I also agree with Cherokee scholar and writer Rayna Green, who says that true feminism­women's liberation, womanism, self-government, autonomy, self-authority, self-determination, whatever we want to call it--is really memory on this continent. Because many of our ideas about individual human dignity and democracy within families--about non-hierarchical forms of organization and balance with nature--came from cultures that were already on this continent millennia before Europeans arrived. That's where they were learned, not from some idea of democracy in Greece that actually had a very limited idea of democracy and kept slaves. Yet Native groups have been so de-humanized by history in order to justify their persecution and genocide that we ourselves don't understand how much our ancestors learned from them.

We must remember that what now is called "Women's History," "Native American History," "African American History," or "Asian American History" really ought to be called "Remedial History." I don't know about you, but I didn't learn about the female plus people-of-color part of history when I was going to school. So I am continually amazed and angered when I learn that, for example, the entire state of Florida was governed by a coalition of Seminole Indians and freed or runaway slaves. For many years, they fought off the entire U.S. government. Or when I learn that Mozart had an older sister, Nannerl, whom he considered "the really talented one." She was sent home to marry, but some musicologists think compositions attributed to him might really be hers.

Somebody gave me a button once that said, "The truth will make you free, but first it will piss you off."

I also didn't learn in school that our form of government and constitution were inspired in part by the Iroquois Confederacy. Of course, our forefathers still didn't get it right; they left out women, who declared war and peace, and chose the male chief in the Iroquois Nations. I didn't know until a few years ago that the women of the abolitionist and suffragist movements--like Sojourner Truth, Matilda Gage, Elizabeth Cady Stanton and others--knew, visited with, learned from, and wrote about women in those Native American cultures, and held such cultures up as examples of the kind of society they were striving to create.

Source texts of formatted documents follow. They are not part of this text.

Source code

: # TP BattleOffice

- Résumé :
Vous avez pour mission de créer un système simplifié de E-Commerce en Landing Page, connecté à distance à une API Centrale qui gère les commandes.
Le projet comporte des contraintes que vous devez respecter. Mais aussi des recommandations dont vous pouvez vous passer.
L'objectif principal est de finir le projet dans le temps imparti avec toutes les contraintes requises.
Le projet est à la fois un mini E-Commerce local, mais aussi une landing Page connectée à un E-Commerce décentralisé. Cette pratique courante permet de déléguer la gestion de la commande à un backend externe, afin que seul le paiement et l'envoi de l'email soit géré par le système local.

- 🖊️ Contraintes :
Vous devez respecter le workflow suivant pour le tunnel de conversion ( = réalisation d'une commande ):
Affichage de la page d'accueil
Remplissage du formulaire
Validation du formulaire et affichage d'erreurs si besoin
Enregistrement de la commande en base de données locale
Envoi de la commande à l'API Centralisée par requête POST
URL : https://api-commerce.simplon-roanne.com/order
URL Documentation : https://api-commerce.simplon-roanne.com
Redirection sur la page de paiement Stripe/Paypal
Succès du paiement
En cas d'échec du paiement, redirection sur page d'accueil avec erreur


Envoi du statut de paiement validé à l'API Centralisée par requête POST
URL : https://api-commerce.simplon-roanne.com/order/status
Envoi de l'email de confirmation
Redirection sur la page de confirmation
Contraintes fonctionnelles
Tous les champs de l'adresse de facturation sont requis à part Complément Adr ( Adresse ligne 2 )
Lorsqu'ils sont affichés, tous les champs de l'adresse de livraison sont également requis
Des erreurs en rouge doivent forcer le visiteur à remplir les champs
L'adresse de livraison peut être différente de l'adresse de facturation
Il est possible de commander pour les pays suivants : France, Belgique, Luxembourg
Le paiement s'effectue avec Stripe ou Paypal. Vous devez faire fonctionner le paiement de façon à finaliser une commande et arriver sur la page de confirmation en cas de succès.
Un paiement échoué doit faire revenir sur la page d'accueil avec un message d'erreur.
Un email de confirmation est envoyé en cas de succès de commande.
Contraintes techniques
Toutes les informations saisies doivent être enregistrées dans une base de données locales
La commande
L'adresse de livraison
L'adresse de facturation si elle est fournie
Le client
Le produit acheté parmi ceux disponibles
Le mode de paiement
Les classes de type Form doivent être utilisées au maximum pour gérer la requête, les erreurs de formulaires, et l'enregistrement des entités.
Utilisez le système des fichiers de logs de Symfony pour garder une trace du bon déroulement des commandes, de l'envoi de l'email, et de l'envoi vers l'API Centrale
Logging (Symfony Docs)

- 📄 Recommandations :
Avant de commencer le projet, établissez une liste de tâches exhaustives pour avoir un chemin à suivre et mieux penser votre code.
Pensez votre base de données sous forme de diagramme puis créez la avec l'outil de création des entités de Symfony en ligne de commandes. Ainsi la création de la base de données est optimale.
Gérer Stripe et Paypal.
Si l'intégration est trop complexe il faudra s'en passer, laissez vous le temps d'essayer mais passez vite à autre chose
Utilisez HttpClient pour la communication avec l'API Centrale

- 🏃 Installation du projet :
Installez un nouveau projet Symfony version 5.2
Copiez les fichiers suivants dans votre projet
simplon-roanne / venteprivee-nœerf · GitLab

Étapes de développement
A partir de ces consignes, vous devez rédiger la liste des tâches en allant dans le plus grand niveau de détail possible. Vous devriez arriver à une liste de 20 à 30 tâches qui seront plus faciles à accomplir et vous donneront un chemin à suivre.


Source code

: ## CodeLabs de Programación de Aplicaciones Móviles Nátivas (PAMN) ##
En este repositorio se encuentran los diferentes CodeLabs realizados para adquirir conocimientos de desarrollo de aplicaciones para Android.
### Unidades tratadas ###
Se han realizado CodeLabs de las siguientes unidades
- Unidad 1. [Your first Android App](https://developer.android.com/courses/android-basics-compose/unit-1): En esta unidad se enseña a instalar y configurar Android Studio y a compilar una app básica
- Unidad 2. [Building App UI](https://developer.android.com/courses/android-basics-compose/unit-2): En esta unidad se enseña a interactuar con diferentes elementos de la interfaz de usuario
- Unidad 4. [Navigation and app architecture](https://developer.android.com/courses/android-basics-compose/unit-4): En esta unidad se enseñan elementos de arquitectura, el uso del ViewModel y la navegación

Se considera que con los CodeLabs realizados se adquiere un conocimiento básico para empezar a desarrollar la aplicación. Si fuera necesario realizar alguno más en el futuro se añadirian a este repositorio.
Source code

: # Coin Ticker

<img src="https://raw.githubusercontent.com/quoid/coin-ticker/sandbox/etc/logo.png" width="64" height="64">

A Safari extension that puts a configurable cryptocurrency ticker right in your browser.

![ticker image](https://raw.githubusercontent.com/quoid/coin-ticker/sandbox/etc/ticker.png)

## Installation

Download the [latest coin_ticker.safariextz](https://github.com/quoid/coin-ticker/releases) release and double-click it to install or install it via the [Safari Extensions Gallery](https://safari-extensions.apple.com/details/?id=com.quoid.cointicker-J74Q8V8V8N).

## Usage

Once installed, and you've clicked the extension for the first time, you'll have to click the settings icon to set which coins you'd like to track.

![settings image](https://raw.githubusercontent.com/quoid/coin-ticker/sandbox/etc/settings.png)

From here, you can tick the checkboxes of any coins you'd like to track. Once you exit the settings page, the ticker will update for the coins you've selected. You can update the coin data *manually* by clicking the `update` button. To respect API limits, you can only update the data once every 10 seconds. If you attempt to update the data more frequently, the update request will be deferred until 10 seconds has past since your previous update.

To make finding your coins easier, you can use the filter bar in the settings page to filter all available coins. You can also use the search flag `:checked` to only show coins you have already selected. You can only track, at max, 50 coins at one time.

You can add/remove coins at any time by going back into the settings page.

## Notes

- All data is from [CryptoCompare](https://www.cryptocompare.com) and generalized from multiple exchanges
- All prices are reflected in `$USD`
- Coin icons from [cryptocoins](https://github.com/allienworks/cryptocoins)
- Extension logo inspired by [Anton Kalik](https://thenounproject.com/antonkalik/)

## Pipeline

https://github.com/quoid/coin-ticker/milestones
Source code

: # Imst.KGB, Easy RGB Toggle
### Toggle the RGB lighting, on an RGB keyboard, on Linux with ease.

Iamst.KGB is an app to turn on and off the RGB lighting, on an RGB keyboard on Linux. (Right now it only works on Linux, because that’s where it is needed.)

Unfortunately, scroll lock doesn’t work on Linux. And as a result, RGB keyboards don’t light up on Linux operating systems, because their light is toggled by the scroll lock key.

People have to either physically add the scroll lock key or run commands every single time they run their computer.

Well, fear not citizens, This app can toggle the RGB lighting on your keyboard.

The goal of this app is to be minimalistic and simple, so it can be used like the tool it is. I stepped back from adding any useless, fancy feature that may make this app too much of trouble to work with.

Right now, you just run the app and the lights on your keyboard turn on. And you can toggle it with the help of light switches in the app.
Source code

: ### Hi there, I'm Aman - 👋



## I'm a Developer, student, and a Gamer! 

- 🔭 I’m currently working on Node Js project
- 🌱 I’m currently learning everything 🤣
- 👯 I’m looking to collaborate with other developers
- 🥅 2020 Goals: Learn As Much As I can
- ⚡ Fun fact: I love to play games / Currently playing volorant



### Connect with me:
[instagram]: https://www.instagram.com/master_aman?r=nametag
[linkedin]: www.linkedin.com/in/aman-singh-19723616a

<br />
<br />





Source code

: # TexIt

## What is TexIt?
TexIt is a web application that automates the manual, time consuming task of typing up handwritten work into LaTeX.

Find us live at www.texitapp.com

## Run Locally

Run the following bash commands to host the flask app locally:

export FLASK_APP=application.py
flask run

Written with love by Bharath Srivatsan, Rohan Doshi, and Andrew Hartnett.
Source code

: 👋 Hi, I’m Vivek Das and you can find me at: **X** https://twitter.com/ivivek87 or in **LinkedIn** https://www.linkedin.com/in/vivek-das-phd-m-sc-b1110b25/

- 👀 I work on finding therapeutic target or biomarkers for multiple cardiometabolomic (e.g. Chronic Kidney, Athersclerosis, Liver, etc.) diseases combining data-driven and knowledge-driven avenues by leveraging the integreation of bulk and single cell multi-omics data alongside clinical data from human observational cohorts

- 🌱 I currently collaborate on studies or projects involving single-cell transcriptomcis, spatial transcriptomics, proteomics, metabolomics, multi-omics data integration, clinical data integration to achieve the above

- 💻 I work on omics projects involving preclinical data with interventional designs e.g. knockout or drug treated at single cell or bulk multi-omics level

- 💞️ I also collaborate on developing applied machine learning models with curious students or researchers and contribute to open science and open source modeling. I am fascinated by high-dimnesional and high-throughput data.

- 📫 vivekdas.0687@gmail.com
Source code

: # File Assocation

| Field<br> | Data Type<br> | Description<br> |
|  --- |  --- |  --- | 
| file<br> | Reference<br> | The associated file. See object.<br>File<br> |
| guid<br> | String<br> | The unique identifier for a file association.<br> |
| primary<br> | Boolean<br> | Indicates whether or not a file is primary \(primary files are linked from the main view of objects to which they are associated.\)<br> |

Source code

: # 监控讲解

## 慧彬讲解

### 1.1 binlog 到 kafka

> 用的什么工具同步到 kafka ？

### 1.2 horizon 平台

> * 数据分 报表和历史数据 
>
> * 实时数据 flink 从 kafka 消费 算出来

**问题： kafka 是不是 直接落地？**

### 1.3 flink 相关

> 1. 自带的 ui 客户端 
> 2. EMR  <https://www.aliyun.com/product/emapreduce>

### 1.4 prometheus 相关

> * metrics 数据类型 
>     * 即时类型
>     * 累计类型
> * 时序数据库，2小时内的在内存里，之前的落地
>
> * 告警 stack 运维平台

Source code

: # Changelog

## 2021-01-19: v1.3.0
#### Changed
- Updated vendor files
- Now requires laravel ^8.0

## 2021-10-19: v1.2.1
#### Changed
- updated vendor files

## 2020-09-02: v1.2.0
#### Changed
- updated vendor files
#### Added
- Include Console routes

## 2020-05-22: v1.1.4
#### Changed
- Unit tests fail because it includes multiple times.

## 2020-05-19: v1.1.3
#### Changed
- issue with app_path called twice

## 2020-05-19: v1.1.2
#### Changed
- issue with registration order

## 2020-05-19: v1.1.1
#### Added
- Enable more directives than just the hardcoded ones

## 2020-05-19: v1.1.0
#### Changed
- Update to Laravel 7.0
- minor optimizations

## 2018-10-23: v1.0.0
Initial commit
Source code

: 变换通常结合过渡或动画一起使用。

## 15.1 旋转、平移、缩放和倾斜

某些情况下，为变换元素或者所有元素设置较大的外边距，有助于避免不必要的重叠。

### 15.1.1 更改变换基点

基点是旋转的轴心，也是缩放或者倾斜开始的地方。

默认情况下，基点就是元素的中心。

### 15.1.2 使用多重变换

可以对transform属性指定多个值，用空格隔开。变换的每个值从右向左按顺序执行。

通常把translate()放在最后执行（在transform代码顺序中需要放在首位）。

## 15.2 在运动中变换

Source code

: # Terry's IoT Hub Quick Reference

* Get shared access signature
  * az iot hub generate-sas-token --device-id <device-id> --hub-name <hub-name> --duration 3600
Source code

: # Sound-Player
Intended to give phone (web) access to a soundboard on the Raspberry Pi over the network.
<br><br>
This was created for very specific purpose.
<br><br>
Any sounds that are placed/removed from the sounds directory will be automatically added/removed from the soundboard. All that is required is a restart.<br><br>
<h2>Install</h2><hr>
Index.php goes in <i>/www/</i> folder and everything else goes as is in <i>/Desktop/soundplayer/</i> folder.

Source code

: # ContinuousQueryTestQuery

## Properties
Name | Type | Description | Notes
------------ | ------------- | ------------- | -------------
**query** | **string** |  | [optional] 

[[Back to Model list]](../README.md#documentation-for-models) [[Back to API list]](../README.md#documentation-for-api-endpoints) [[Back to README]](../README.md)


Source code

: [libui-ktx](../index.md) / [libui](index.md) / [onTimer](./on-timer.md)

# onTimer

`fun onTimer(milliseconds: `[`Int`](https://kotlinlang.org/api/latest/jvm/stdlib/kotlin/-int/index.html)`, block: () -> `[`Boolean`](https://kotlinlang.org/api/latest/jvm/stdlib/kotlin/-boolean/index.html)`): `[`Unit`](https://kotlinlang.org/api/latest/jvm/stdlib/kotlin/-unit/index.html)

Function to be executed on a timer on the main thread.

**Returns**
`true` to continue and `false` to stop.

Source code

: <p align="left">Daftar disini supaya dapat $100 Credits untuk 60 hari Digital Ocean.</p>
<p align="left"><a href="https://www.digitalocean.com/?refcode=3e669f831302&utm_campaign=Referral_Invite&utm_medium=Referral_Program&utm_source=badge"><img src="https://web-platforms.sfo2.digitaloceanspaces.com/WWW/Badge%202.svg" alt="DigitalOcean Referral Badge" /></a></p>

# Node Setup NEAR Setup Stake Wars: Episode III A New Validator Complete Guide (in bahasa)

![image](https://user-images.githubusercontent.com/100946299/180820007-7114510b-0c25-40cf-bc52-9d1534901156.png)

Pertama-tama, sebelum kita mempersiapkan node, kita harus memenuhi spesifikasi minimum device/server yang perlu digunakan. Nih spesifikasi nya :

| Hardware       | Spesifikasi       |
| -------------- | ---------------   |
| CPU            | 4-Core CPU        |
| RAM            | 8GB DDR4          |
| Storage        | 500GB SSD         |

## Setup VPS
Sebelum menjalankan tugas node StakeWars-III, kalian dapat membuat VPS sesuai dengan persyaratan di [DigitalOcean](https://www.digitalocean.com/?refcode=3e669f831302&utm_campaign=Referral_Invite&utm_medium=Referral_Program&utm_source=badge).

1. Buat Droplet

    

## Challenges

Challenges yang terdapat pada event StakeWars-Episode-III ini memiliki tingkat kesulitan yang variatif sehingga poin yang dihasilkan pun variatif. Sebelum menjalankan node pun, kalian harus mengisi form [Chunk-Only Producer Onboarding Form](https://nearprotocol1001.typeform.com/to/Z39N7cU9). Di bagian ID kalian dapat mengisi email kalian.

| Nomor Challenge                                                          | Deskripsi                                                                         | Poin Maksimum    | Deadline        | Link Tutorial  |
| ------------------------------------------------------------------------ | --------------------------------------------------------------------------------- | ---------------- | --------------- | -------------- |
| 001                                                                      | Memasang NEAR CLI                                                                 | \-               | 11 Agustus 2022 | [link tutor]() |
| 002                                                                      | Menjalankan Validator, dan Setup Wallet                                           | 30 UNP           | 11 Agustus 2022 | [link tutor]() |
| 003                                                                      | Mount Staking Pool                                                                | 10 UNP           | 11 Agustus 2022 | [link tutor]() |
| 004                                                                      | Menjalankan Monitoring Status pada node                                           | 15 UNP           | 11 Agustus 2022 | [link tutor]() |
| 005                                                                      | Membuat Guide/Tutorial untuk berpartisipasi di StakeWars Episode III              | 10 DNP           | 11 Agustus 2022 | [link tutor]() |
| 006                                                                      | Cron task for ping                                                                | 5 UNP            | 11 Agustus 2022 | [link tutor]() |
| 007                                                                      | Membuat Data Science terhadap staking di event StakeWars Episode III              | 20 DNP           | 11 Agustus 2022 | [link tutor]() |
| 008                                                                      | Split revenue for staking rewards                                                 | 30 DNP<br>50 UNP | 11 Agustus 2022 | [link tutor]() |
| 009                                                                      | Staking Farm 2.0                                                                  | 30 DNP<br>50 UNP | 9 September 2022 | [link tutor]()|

In a way, early American feminists were talking about feminism as theory. But indigenous women were often living it as practice. Moreover, when Engels wrote his essay on The Origin of the Family, Private Property and the State, he based much of it on the work of anthropologist Lewis Henry Morgan and his published studies of the Iroquois Confederacy.

So indigenous cultures were and are among the roots of feminism, socialism, the idea of communalism, communal ownership, a different relationship with nature, and so on. They still exist in some form on every continent--embattled, almost annihilated, subject to genocide. But they still exist.

I think that gives us some hope. It isn1t that we can go back to the past. We can't. Nor should we romanticize the past. But we need to know that changes we're now told are impossible--living with feminist values, changed forms of organization, our insistence that violence is never an acceptable way of solving conflict but only for self-defense--all these have existed in some form. When they tell us, "You can't change that; it's human nature," we need to have the knowledge that for 95% of human time on earth, there existed a very different vision of human nature.

I think the first thing we need to re-consider about "family values" is saying "family" in the singular. That is a right wing trip altogether. The minute you say "family" in the singular, it defines one kind of family as normal and renders all other forms peripheral or wrong. The truth is there have always been many, many different kinds of families­extended families, communal families, families in which, in the African tradition, children were raised by the grandparents, because it was thought that someone young enough to have a child was not wise enough to raise it.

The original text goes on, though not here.